(MATERIAL PROVIDED Opens)

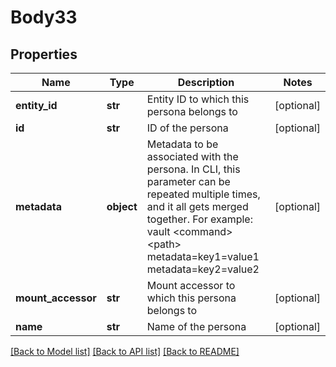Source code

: # Body33

## Properties
Name | Type | Description | Notes
------------ | ------------- | ------------- | -------------
**entity_id** | **str** | Entity ID to which this persona belongs to | [optional] 
**id** | **str** | ID of the persona | [optional] 
**metadata** | **object** | Metadata to be associated with the persona. In CLI, this parameter can be repeated multiple times, and it all gets merged together. For example: vault &lt;command&gt; &lt;path&gt; metadata&#x3D;key1&#x3D;value1 metadata&#x3D;key2&#x3D;value2 | [optional] 
**mount_accessor** | **str** | Mount accessor to which this persona belongs to | [optional] 
**name** | **str** | Name of the persona | [optional] 

[[Back to Model list]](../README.md#documentation-for-models) [[Back to API list]](../README.md#documentation-for-api-endpoints) [[Back to README]](../README.md)

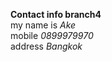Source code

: <b>Contact info branch4</b><br>
my name is <i>Ake</i><br>
mobile <i>0899979970</i><br>
address <i>Bangkok</i>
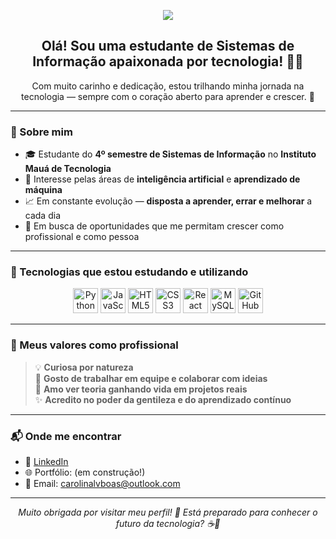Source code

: 
<p align="center">
  <img src="https://capsule-render.vercel.app/api?type=waving&color=6a11cb&height=200&section=header&text=Seja%20bem-vindo(a)%20💻✨&fontSize=30&fontColor=ffffff" />
</p>

<h2 align="center">Olá! Sou uma estudante de Sistemas de Informação apaixonada por tecnologia! 👩‍💻</h2>

<p align="center">
  Com muito carinho e dedicação, estou trilhando minha jornada na tecnologia — sempre com o coração aberto para aprender e crescer. 💜
</p>

---

### 🌸 Sobre mim
- 🎓 Estudante do **4º semestre de Sistemas de Informação** no <strong>Instituto Mauá de Tecnologia</strong>
- 🤖 Interesse pelas áreas de **inteligência artificial** e **aprendizado de máquina**
- 📈 Em constante evolução — **disposta a aprender, errar e melhorar** a cada dia
- 💼 Em busca de oportunidades que me permitam crescer como profissional e como pessoa

---

### 💼 Tecnologias que estou estudando e utilizando
<div align="center">
  <img src="https://cdn.jsdelivr.net/gh/devicons/devicon/icons/python/python-original.svg" width="40" height="40" title="Python" />
  <img src="https://cdn.jsdelivr.net/gh/devicons/devicon/icons/javascript/javascript-original.svg" width="40" height="40" title="JavaScript" />
  <img src="https://cdn.jsdelivr.net/gh/devicons/devicon/icons/html5/html5-original.svg" width="40" height="40" title="HTML5" />
  <img src="https://cdn.jsdelivr.net/gh/devicons/devicon/icons/css3/css3-original.svg" width="40" height="40" title="CSS3" />
  <img src="https://cdn.jsdelivr.net/gh/devicons/devicon/icons/react/react-original.svg" width="40" height="40" title="React" />
  <img src="https://cdn.jsdelivr.net/gh/devicons/devicon/icons/mysql/mysql-original.svg" width="40" height="40" title="MySQL" />
  <img src="https://cdn.jsdelivr.net/gh/devicons/devicon/icons/github/github-original.svg" width="40" height="40" title="GitHub" />
</div>

---

### 🌱 Meus valores como profissional
> 💡 **Curiosa por natureza**  
> 🤝 **Gosto de trabalhar em equipe e colaborar com ideias**  
> 🚀 **Amo ver teoria ganhando vida em projetos reais**  
> ✨ **Acredito no poder da gentileza e do aprendizado contínuo**

---

### 📬 Onde me encontrar
- 💼 [LinkedIn](https://www.linkedin.com/in/lvbcarol/)  
- 🌐 Portfólio: (em construção!)
- 📧 Email: carolinalvboas@outlook.com

---

<p align="center">
  <i>Muito obrigada por visitar meu perfil! 💖  
  Está preparado para conhecer o futuro da tecnologia? ☕🚀</i>
</p>


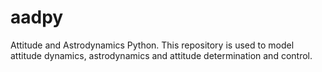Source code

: # aadpy
Attitude and Astrodynamics Python. This repository is used to model attitude dynamics, astrodynamics and attitude determination and control.
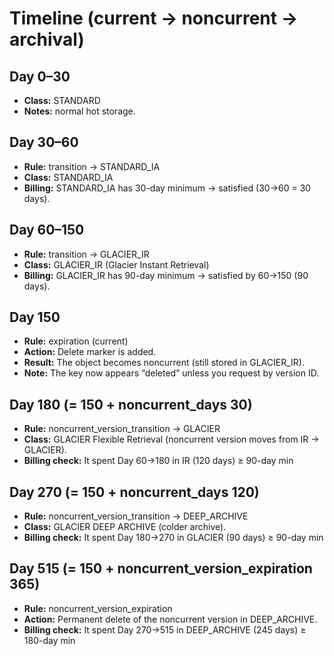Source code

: # Timeline (current → noncurrent → archival)

## Day 0–30
- **Class:** STANDARD  
- **Notes:** normal hot storage.

## Day 30–60
- **Rule:** transition → STANDARD_IA  
- **Class:** STANDARD_IA  
- **Billing:** STANDARD_IA has 30-day minimum → satisfied (30→60 = 30 days).

## Day 60–150
- **Rule:** transition → GLACIER_IR  
- **Class:** GLACIER_IR (Glacier Instant Retrieval)  
- **Billing:** GLACIER_IR has 90-day minimum → satisfied by 60→150 (90 days).

## Day 150
- **Rule:** expiration (current)  
- **Action:** Delete marker is added.  
- **Result:** The object becomes noncurrent (still stored in GLACIER_IR).  
- **Note:** The key now appears “deleted” unless you request by version ID.

## Day 180 (= 150 + noncurrent_days 30)
- **Rule:** noncurrent_version_transition → GLACIER  
- **Class:** GLACIER Flexible Retrieval (noncurrent version moves from IR → GLACIER).  
- **Billing check:** It spent Day 60→180 in IR (120 days) ≥ 90-day min 

## Day 270 (= 150 + noncurrent_days 120)
- **Rule:** noncurrent_version_transition → DEEP_ARCHIVE  
- **Class:** GLACIER DEEP ARCHIVE (colder archive).  
- **Billing check:** It spent Day 180→270 in GLACIER (90 days) ≥ 90-day min 

## Day 515 (= 150 + noncurrent_version_expiration 365)
- **Rule:** noncurrent_version_expiration  
- **Action:** Permanent delete of the noncurrent version in DEEP_ARCHIVE.  
- **Billing check:** It spent Day 270→515 in DEEP_ARCHIVE (245 days) ≥ 180-day min 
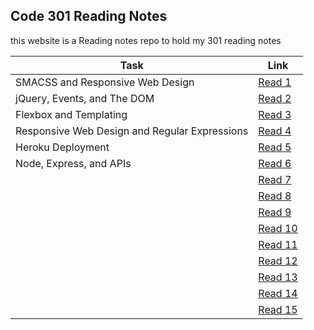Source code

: ## Code 301 Reading Notes

this website is a Reading notes repo to hold my 301 reading notes 

| Task  |  Link |
|---|---|
| SMACSS and Responsive Web Design | [Read 1](https://osamahanoun.github.io/reading-notes-repository/class-01)  |
| jQuery, Events, and The DOM | [Read 2](https://osamahanoun.github.io/reading-notes-repository/class-02) |
| Flexbox and Templating | [Read 3](https://osamahanoun.github.io/reading-notes-repository/class-03) |
| Responsive Web Design and Regular Expressions |[Read 4](https://osamahanoun.github.io/reading-notes-repository/class-04)|
| Heroku Deployment |[Read 5](https://osamahanoun.github.io/reading-notes-repository/class-05)|
| Node, Express, and APIs |[Read 6](https://osamahanoun.github.io/reading-notes-repository/class-06)|
| |[Read 7](https://osamahanoun.github.io/reading-notes-repository/class-07)|
| |[Read 8](https://osamahanoun.github.io/reading-notes-repository/class-08)|
| |[Read 9](https://osamahanoun.github.io/reading-notes-repository/class-09)|
| |[Read 10](https://osamahanoun.github.io/reading-notes-repository/class-10)|
| |[Read 11](https://osamahanoun.github.io/reading-notes-repository/class-11)|
| |[Read 12](https://osamahanoun.github.io/reading-notes-repository/class-12)|
| |[Read 13](https://osamahanoun.github.io/reading-notes-repository/class-13)|
| |[Read 14](https://osamahanoun.github.io/reading-notes-repository/class-14)|
| |[Read 15](https://osamahanoun.github.io/reading-notes-repository/class-15)|
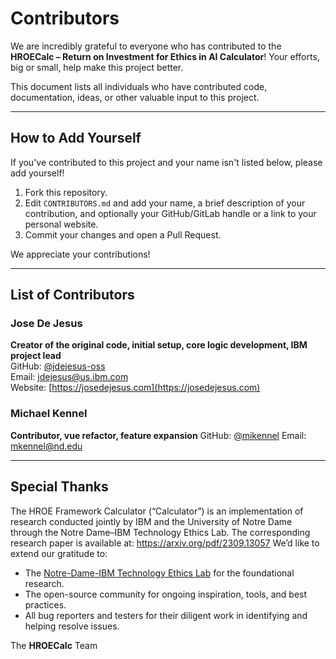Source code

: # Contributors

We are incredibly grateful to everyone who has contributed to the **HROECalc – Return on Investment for Ethics in AI Calculator**! Your efforts, big or small, help make this project better.

This document lists all individuals who have contributed code, documentation, ideas, or other valuable input to this project.

---

## How to Add Yourself

If you've contributed to this project and your name isn't listed below, please add yourself!

1. Fork this repository.
2. Edit `CONTRIBUTORS.md` and add your name, a brief description of your contribution, and optionally your GitHub/GitLab handle or a link to your personal website.
3. Commit your changes and open a Pull Request.

We appreciate your contributions!

---

## List of Contributors

### Jose De Jesus  
**Creator of the original code, initial setup, core logic development, IBM project lead**  
GitHub: [@jdejesus-oss](https://github.com/jdejesus-oss)  
Email: [jdejesus@us.ibm.com](mailto:jdejesus@us.ibm.com)  
Website: [https://josedejesus.com](https://josedejesus.com)

### Michael Kennel
**Contributor, vue refactor, feature expansion**
GitHub: [@mikennel](https://github.com/mikennel)
Email: [mkennel@nd.edu](mailto:mkennel@nd.edu)

---

## Special Thanks
The HROE Framework Calculator (“Calculator”) is an implementation of 
research conducted jointly by IBM and the University of Notre Dame through
the Notre Dame–IBM Technology Ethics Lab. The corresponding research paper 
is available at: https://arxiv.org/pdf/2309.13057
We’d like to extend our gratitude to:

- The [Notre-Dame-IBM Technology Ethics Lab](https://techethics.nd.edu/) for the foundational research.
- The open-source community for ongoing inspiration, tools, and best practices.
- All bug reporters and testers for their diligent work in identifying and helping resolve issues.


The **HROECalc** Team
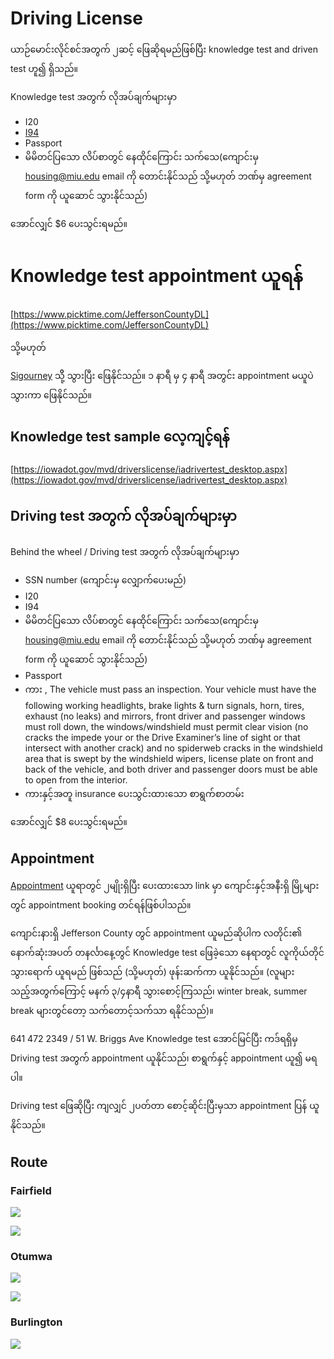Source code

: # Driving License

ယာဉ်မောင်းလိုင်စင်အတွက် ၂ဆင့် ဖြေဆိုရမည်ဖြစ်ပြီး knowledge test and driven test ဟူ၍ ရှိသည်။

Knowledge test အတွက် လိုအပ်ချက်များမှာ
- I20
- [I94](https://i94.cbp.dhs.gov/I94/#/recent-search)
- Passport
- မိမိတင်ပြသော လိပ်စာတွင် နေထိုင်ကြောင်း သက်သေ(ကျောင်းမှ housing@miu.edu email ကို တောင်းနိုင်သည် သို့မဟုတ် ဘဏ်မှ agreement form ကို ယူဆောင် သွားနိုင်သည်)

အောင်လျှင် $6 ပေးသွင်းရမည်။

# Knowledge test appointment ယူရန် 

[https://www.picktime.com/JeffersonCountyDL](https://www.picktime.com/JeffersonCountyDL)

သို့မဟုတ်

[Sigourney](https://www.google.com/maps/place/Keokuk+Motor+Vehicle+Department/@41.3333362,-92.2051183,166m/data=!3m1!1e3!4m6!3m5!1s0x87e5e149c047a80d:0x8afffc90233bee42!8m2!3d41.3332432!4d-92.2045644!16s%2Fg%2F1tcwrpr5) သိို့ သွားပြီး ဖြေနိုင်သည်။ ၁ နာရီ မှ ၄ နာရီ အတွင်း appointment မယူပဲ သွားကာ ဖြေနိုင်သည်။


## Knowledge test sample လေ့ကျင့်ရန် 

[https://iowadot.gov/mvd/driverslicense/iadrivertest_desktop.aspx](https://iowadot.gov/mvd/driverslicense/iadrivertest_desktop.aspx)


## Driving test အတွက် လိုအပ်ချက်များမှာ

Behind the wheel / Driving test အတွက် လိုအပ်ချက်များမှာ

- SSN number (ကျောင်းမှ လျှောက်ပေးမည်)
- I20
- I94
- မိမိတင်ပြသော လိပ်စာတွင် နေထိုင်ကြောင်း သက်သေ(ကျောင်းမှ housing@miu.edu email ကို တောင်းနိုင်သည် သို့မဟုတ် ဘဏ်မှ agreement form ကို ယူဆောင် သွားနိုင်သည်)
- Passport
- ကား , The vehicle must pass an inspection. Your vehicle must have the following working headlights, brake lights & turn signals, horn, tires, exhaust (no leaks) and mirrors, front driver and passenger windows must roll down, the windows/windshield must permit clear vision (no cracks the impede your or the Drive Examiner’s line of sight or that intersect with another crack) and no spiderweb cracks in the windshield area that is swept by the windshield wipers, license plate on front and back of the vehicle, and both driver and passenger doors must be able to open from the interior.
- ကားနှင့်အတူ insurance ပေးသွင်းထားသော စာရွက်စာတမ်း

အောင်လျှင် $8 ပေးသွင်းရမည်။

## Appointment

[Appointment](https://smsqmatic.iowadot.gov/qmaticwebbooking/index.html) ယူရာတွင် ၂မျိုးရှိပြီး ပေးထားသော link မှာ ကျောင်းနှင့်အနီးရှိ မြို့များတွင် appointment booking တင်ရန်ဖြစ်ပါသည်။ 

ကျောင်းနားရှိ Jefferson County တွင် appointment ယူမည်ဆိုပါက လတိုင်း၏ နောက်ဆုံးအပတ် တနင်္လာနေ့တွင် Knowledge test ဖြေခဲ့သော နေရာတွင် လူကိုယ်တိုင် သွားရောက် ယူရမည် ဖြစ်သည် (သို့မဟုတ်) ဖုန်းဆက်ကာ ယူနိုင်သည်။ (လူများသည့်အတွက်ကြောင့် မနက် ၃/၄နာရီ သွားစောင့်ကြသည်၊ winter break, summer break များတွင်တော့ သက်တောင့်သက်သာ ရနိုင်သည်)။


641 472 2349 / 51 W. Briggs Ave
Knowledge test အောင်မြင်ပြီး ကဒ်ရရှိမှ Driving test အတွက် appointment ယူနိုင်သည်၊ စာရွက်နှင့် appointment ယူ၍ မရပါ။

Driving test ဖြေဆိုပြီး ကျလျှင် ၂ပတ်တာ စောင့်ဆိုင်းပြီးမှသာ appointment ပြန် ယူနိုင်သည်။


## Route

### Fairfield

![](./driving/fairfield1.jpeg)

![](./driving/fairfield2.jpeg)


### Otumwa

![](./driving/ottumwa1.jpeg)

![](./driving/ottumwa2.jpeg)


### Burlington

![](./driving/burlington.jpeg)
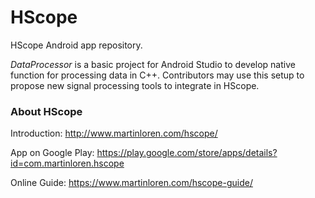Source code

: # HScope
HScope Android app repository.

*DataProcessor* is a basic project for Android Studio to develop native function for processing data in C++. Contributors may use this setup to propose new signal processing tools to integrate in HScope.


### About HScope

Introduction: http://www.martinloren.com/hscope/

App on Google Play: https://play.google.com/store/apps/details?id=com.martinloren.hscope

Online Guide: https://www.martinloren.com/hscope-guide/
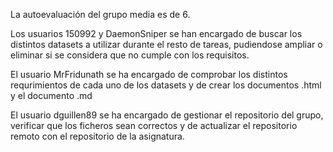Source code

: La autoevaluación del grupo media es de 6.

Los usuarios 150992 y DaemonSniper se han encargado de buscar los distintos datasets a utilizar durante el resto de tareas, pudiendose ampliar o eliminar si se considera que no cumple con los requisitos.

El usuario MrFridunath se ha encargado de comprobar los distintos requrimientos de cada uno de los datasets y de crear los documentos .html y el documento .md

El usuario dguillen89 se ha encargado de gestionar el repositorio del grupo, verificar que los ficheros sean correctos y de actualizar el repositorio remoto con el repositorio de la asignatura.
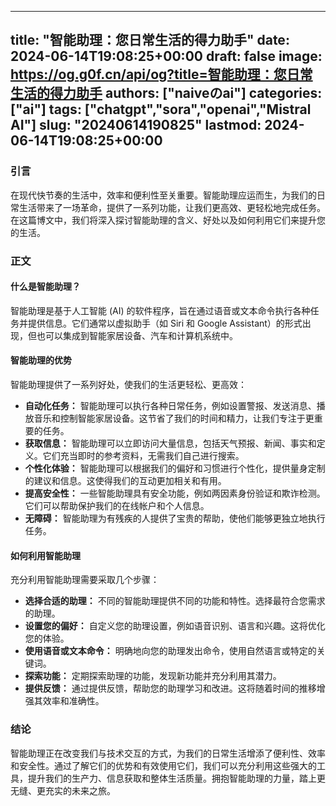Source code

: 
---
title: "智能助理：您日常生活的得力助手"
date: 2024-06-14T19:08:25+00:00
draft: false
image: https://og.g0f.cn/api/og?title=智能助理：您日常生活的得力助手
authors: ["naiveのai"]
categories: ["ai"]
tags: ["chatgpt","sora","openai","Mistral AI"]
slug: "20240614190825"
lastmod: 2024-06-14T19:08:25+00:00
---
### 引言

在现代快节奏的生活中，效率和便利性至关重要。智能助理应运而生，为我们的日常生活带来了一场革命，提供了一系列功能，让我们更高效、更轻松地完成任务。在这篇博文中，我们将深入探讨智能助理的含义、好处以及如何利用它们来提升您的生活。

### 正文

#### 什么是智能助理？

智能助理是基于人工智能 (AI) 的软件程序，旨在通过语音或文本命令执行各种任务并提供信息。它们通常以虚拟助手（如 Siri 和 Google Assistant）的形式出现，但也可以集成到智能家居设备、汽车和计算机系统中。

#### 智能助理的优势

智能助理提供了一系列好处，使我们的生活更轻松、更高效：

* **自动化任务：** 智能助理可以执行各种日常任务，例如设置警报、发送消息、播放音乐和控制智能家居设备。这节省了我们的时间和精力，让我们专注于更重要的任务。
* **获取信息：** 智能助理可以立即访问大量信息，包括天气预报、新闻、事实和定义。它们充当即时的参考资料，无需我们自己进行搜索。
* **个性化体验：** 智能助理可以根据我们的偏好和习惯进行个性化，提供量身定制的建议和信息。这使得我们的互动更加相关和有用。
* **提高安全性：** 一些智能助理具有安全功能，例如两因素身份验证和欺诈检测。它们可以帮助保护我们的在线帐户和个人信息。
* **无障碍：** 智能助理为有残疾的人提供了宝贵的帮助，使他们能够更独立地执行任务。

#### 如何利用智能助理

充分利用智能助理需要采取几个步骤：

* **选择合适的助理：** 不同的智能助理提供不同的功能和特性。选择最符合您需求的助理。
* **设置您的偏好：** 自定义您的助理设置，例如语音识别、语言和兴趣。这将优化您的体验。
* **使用语音或文本命令：** 明确地向您的助理发出命令，使用自然语言或特定的关键词。
* **探索功能：** 定期探索助理的功能，发现新功能并充分利用其潜力。
* **提供反馈：** 通过提供反馈，帮助您的助理学习和改进。这将随着时间的推移增强其效率和准确性。

### 结论

智能助理正在改变我们与技术交互的方式，为我们的日常生活增添了便利性、效率和安全性。通过了解它们的优势和有效使用它们，我们可以充分利用这些强大的工具，提升我们的生产力、信息获取和整体生活质量。拥抱智能助理的力量，踏上更无缝、更充实的未来之旅。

(MATERIAL PROVIDED Closes)

■ TASK REQUIREMENTS:
Every line in the records that holds the word "Rule" should be copied into the answer.

■ ANSWER TO THE EXERCISE:
- **Rule:** transition → STANDARD_IA  
- **Rule:** transition → GLACIER_IR  
- **Rule:** expiration (current)  
- **Rule:** noncurrent_version_transition → GLACIER  
- **Rule:** noncurrent_version_transition → DEEP_ARCHIVE  
- **Rule:** noncurrent_version_expiration  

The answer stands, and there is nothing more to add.